Snapmaker 2.0: edges burn darker on fill, regardless of overscan setting and fast whitespace scan setting

First let me apologize if this topic has been fully covered elsewhere. I’ve searched through the forums here, on Snapmaker’s site, and general Google searches and I can’t seem to find this exact issue with this configuration. If it’s answered elsewhere, pointing me in the right direction would be much appreciated.

All right, with that out of the way, here’s what I’ve got. I’m running the latest version of LB (1.0.06 as of this post) on Windows 10. My laser is a Snapmaker 2.0 A350, recently upgraded from the 1600mW to the 10W (though this problem has been persistent on both units). I’m running the latest firmware there as well (1.14.2).

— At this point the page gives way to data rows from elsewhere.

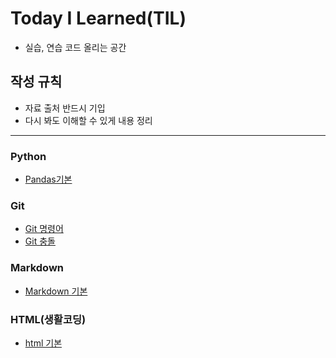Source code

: # Today I Learned(TIL)
- 실습, 연습 코드 올리는 공간
## 작성 규칙
- 자료 출처 반드시 기입
- 다시 봐도 이해할 수 있게 내용 정리
---
### Python
- [Pandas기본](https://github.com/PHJoon/TIL/blob/master/Pandas/pandas.md)

### Git
- [Git 명령어](https://github.com/PHJoon/TIL/blob/master/Git/git-02.md)
- [Git 충돌](https://github.com/PHJoon/TIL/blob/master/Git/git_conflict.md)

### Markdown
- [Markdown 기본](https://github.com/PHJoon/TIL/blob/master/Markdown/markdown.md)

### HTML(생활코딩)
- [html 기본](https://github.com/PHJoon/TIL/blob/master/html)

Here’s what I’m getting when I try to engrave using fill mode and LB-generated vector shapes (rectangles and circles shown here, though the problem manifests with text also):

(Please ignore the “1000” that completely burned through the plastic; that was my first attempt at using this material with this new higher-power laser. Live and learn… :grimacing:)

Note that in the second picture, the larger circles only exhibit the more excessive burns to the left and the right, while the smaller ones exhibit the edge burning all the way around. This is because I turned on Crosshatching for the smaller circles. For all the circles, my settings were 0.050mm line intervals, 6000mm/min, and 10% power (1W).

The large circle at the bottom is using the default overscan setting of 2.5%, the top left circle is using 7.5% overscan, and the top right circle is using zero overscan. (The wood engraving is using 2.5% across the board.)

In addition to changing overscan settings, I’ve tried enabling and disabling the Fast Whitespace Scan option, which doesn’t seem to have an effect.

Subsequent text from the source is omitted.